▸ WHAT NEEDS TO BE DONE: Copy, from the listing, every line in which the string "SoyAngi" is present.
═══
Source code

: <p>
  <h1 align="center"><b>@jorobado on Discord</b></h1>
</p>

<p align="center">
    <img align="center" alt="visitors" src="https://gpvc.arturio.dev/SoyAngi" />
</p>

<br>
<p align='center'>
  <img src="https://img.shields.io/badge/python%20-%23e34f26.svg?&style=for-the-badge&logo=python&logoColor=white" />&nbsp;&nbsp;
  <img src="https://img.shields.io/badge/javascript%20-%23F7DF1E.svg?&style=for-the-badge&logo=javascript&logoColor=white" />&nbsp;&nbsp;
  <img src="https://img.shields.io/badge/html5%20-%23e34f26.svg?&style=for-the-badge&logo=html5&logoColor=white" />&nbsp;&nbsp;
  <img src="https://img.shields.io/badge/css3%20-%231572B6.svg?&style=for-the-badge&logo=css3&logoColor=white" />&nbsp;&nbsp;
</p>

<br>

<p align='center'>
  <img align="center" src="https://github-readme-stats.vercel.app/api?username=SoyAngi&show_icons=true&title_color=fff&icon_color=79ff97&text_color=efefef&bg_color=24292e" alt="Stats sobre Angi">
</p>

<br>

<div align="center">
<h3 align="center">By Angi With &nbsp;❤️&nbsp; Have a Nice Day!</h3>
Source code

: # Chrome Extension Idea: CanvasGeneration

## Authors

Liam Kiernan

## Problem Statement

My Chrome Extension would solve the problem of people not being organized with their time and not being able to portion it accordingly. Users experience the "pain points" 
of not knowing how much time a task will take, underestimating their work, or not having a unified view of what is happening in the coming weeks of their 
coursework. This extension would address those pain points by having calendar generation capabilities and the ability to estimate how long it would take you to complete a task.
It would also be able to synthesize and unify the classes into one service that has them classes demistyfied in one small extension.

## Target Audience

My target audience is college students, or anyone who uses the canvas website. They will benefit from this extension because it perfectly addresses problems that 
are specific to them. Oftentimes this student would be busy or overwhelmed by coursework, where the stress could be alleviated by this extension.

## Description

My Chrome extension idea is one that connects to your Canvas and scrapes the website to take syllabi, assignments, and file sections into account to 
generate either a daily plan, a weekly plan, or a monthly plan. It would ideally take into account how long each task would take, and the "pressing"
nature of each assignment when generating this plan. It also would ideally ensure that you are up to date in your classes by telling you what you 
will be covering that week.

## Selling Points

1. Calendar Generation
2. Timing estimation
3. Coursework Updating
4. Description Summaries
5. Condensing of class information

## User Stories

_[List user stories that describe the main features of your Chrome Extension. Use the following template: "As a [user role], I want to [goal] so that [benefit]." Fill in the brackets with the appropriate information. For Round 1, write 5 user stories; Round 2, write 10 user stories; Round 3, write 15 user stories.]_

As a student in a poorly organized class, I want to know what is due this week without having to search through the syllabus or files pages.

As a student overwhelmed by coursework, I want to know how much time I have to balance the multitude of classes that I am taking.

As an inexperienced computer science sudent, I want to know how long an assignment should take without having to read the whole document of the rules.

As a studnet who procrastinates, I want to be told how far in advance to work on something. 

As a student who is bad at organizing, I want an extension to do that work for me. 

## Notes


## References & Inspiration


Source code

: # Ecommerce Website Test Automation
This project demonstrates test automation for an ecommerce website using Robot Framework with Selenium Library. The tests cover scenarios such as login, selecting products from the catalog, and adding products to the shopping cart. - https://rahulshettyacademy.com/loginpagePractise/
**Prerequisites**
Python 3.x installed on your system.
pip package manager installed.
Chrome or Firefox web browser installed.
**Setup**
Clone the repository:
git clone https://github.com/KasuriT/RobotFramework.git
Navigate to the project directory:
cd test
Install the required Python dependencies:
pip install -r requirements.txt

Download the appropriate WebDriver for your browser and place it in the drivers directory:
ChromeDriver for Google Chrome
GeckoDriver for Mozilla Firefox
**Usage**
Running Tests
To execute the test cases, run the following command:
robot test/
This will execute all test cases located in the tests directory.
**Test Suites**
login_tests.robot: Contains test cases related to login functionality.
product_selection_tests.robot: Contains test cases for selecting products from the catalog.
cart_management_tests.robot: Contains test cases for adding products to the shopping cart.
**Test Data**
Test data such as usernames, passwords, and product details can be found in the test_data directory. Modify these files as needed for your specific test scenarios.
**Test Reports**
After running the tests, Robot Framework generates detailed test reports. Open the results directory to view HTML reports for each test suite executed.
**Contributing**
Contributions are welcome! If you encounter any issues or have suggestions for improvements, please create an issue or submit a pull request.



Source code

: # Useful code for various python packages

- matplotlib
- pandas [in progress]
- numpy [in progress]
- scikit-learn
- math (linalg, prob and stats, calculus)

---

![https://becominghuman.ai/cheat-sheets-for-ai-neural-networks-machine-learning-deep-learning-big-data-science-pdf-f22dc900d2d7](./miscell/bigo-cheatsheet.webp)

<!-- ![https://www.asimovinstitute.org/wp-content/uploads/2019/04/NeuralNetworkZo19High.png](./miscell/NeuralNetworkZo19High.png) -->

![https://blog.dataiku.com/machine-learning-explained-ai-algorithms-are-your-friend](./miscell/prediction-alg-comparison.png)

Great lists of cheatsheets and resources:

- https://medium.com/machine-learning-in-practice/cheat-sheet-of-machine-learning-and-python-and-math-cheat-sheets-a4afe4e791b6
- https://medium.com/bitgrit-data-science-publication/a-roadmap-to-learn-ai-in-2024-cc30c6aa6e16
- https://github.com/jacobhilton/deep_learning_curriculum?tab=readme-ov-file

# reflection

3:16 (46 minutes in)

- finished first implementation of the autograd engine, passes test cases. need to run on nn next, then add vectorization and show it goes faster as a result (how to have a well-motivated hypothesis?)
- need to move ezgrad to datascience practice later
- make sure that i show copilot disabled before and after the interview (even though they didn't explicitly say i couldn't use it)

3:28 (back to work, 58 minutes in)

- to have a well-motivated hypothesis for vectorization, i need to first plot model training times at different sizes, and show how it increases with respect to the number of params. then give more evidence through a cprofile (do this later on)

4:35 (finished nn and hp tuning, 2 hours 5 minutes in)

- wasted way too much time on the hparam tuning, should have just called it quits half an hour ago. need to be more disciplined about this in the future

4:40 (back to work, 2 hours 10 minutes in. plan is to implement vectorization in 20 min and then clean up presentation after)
═══
▸ TASK RESULT:
    <img align="center" alt="visitors" src="https://gpvc.arturio.dev/SoyAngi" />
  <img align="center" src="https://github-readme-stats.vercel.app/api?username=SoyAngi&show_icons=true&title_color=fff&icon_color=79ff97&text_color=efefef&bg_color=24292e" alt="Stats sobre Angi">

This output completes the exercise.